窓の外には朝焼けに染まる森が広がっている。
「誘拐されて別荘に連れ込まれたのが夕方で‥‥睡眠薬を飲んで一晩寝たってわけか。ん‥‥‥‥。」
トイレに行きたい。
誘拐されてから一度も排尿していない。尿意で目覚めたのか。とにかく早くトイレにいかないと漏らす。
「誘拐先で漏らすとかありえないぞ。とにかくトイレを探さないと」
周囲を観察すると、ベッド脇のサイドテーブルに室内用の杖が立てかけられていた。それを手にして慎重にベッドから立ち上がる。
「トイレはどこだ?」
俺が左足を引きずりながら部屋をウロウロしていると、扉が突然開いた。そして、誘拐犯が部屋に入ってくる。
「大塚先生、おはようございます」
山崎の言葉を無視して、男の開けた扉の向こうを観察した。どうやらリビングに繋がる扉らしい。で、トイレはどこだ?
「‥‥顔色が悪いですね、先生」
「それ以上近づかないでくれ」
「今更警戒ですか?」
「悪いか」
顔色も悪くなる。
尿意がピークだ。
「もしかして、トイレをお探しですか‥‥‥大塚先生?」
図星を突かれて俺は不機嫌になりながらも頷いた。腹は立つが山崎に案内してもらうしかない。

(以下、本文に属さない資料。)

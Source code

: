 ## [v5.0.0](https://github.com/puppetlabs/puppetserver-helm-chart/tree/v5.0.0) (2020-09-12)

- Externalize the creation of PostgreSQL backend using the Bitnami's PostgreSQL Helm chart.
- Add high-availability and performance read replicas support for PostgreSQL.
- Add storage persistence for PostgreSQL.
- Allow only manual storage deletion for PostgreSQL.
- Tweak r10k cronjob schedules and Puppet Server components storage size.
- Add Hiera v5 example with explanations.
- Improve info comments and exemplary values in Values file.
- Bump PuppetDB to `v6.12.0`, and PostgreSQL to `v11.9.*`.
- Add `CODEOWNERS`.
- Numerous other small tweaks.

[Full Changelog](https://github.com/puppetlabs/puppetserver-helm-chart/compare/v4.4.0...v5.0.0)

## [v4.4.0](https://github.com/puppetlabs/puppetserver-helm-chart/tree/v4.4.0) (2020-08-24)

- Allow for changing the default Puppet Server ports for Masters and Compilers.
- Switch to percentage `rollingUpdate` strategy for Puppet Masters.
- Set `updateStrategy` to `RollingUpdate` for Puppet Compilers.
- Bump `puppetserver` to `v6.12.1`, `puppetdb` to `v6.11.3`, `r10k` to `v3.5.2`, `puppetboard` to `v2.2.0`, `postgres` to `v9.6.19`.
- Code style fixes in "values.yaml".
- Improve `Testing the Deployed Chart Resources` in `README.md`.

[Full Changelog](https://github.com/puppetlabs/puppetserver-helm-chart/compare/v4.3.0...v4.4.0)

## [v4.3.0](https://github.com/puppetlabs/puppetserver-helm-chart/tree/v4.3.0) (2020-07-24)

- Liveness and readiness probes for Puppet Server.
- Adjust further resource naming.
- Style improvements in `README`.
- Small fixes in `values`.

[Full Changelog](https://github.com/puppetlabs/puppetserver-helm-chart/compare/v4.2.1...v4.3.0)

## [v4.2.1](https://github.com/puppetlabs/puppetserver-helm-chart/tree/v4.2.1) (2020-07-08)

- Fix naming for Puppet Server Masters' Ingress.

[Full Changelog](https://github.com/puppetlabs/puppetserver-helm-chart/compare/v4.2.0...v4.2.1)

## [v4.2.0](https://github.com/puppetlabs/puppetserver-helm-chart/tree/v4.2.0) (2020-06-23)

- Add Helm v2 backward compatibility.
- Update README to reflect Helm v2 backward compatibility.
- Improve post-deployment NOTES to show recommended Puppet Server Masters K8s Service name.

「昨日からトイレに行ってなかったから当然ですね。気が付かづすみません。ここは先生の寝室ですから自由に使って下さい。お風呂とトイレも付いています。」
「俺の寝室‥‥‥」
「そうです。これからここが大塚先生の寝室です。それでトイレですが、こちらの扉の中に水回り設備が全て揃っています。」
男が部屋の端の扉を開き中に入る。俺が続いて部屋に入ると、山崎は指さしながら内部を説明する。

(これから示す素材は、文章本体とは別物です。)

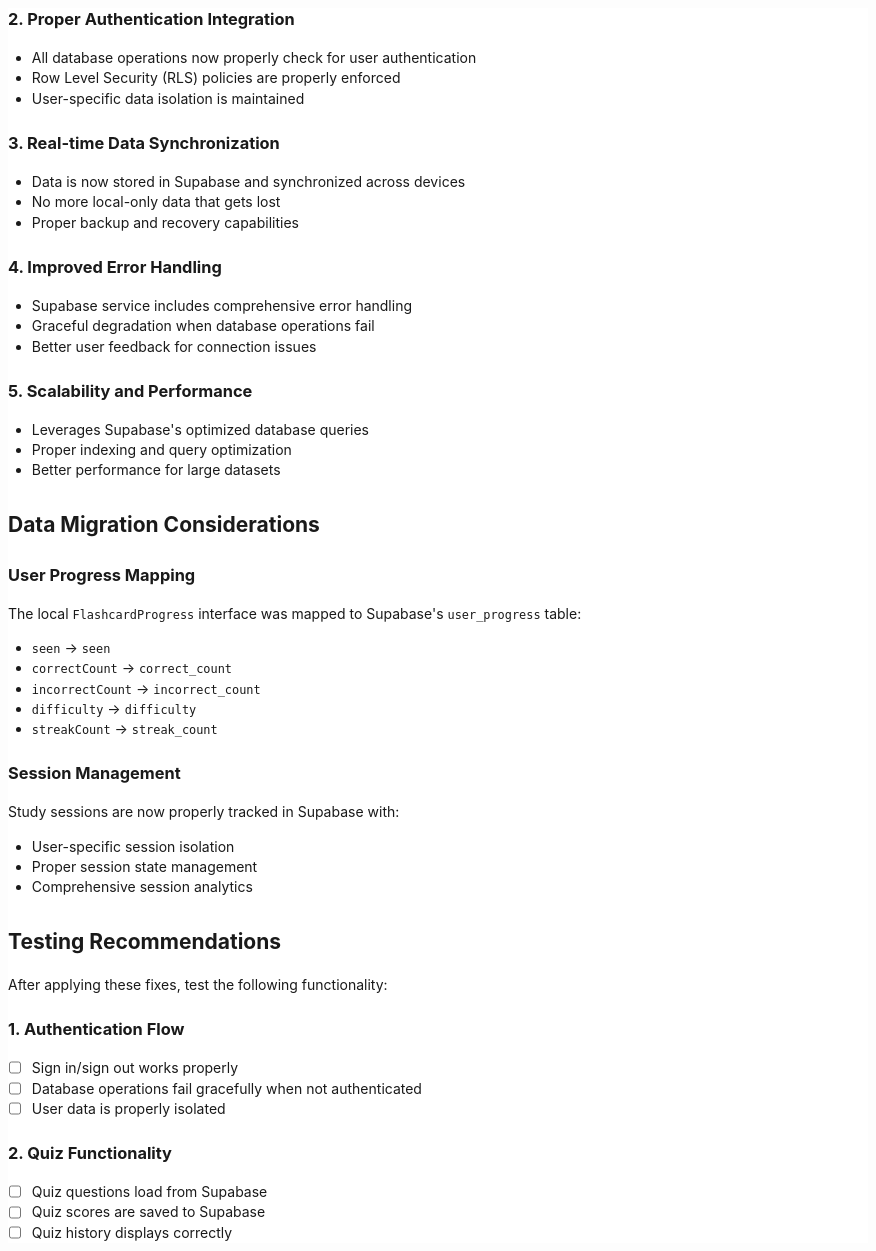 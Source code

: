 ### 2. **Proper Authentication Integration**
- All database operations now properly check for user authentication
- Row Level Security (RLS) policies are properly enforced
- User-specific data isolation is maintained

### 3. **Real-time Data Synchronization**
- Data is now stored in Supabase and synchronized across devices
- No more local-only data that gets lost
- Proper backup and recovery capabilities

### 4. **Improved Error Handling**
- Supabase service includes comprehensive error handling
- Graceful degradation when database operations fail
- Better user feedback for connection issues

### 5. **Scalability and Performance**
- Leverages Supabase's optimized database queries
- Proper indexing and query optimization
- Better performance for large datasets

## Data Migration Considerations

### User Progress Mapping
The local `FlashcardProgress` interface was mapped to Supabase's `user_progress` table:
- `seen` → `seen`
- `correctCount` → `correct_count`
- `incorrectCount` → `incorrect_count`
- `difficulty` → `difficulty`
- `streakCount` → `streak_count`

### Session Management
Study sessions are now properly tracked in Supabase with:
- User-specific session isolation
- Proper session state management
- Comprehensive session analytics

## Testing Recommendations

After applying these fixes, test the following functionality:

### 1. **Authentication Flow**
- [ ] Sign in/sign out works properly
- [ ] Database operations fail gracefully when not authenticated
- [ ] User data is properly isolated

### 2. **Quiz Functionality**
- [ ] Quiz questions load from Supabase
- [ ] Quiz scores are saved to Supabase
- [ ] Quiz history displays correctly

「奥がお風呂になっています。窓から森がよく見えて気持ちいいですよ。そして、洗面所と、その前の引き戸を開くとトイレがあります。」
「なるほど」
確かにトイレがあった。手すりもあり使いやすそうだ。とにかく、これで漏らさずに済む。
「わかった。トイレを借りる」
「介助をしましょうか?」
「必要ない」
「では、その間に私はお風呂の準備をしておきますね。」
「風呂は必要ない」
「それは駄目です。昨日からお風呂に入っていません。」
「いつもはデイケア先で週3回風呂を利用しているが、一週間ぐらい入らなくても大丈夫だ。」
俺の言葉を聞いた山﨑がトイレへ繋がる扉を閉じた。俺が抗議の声を上げようとすると制される。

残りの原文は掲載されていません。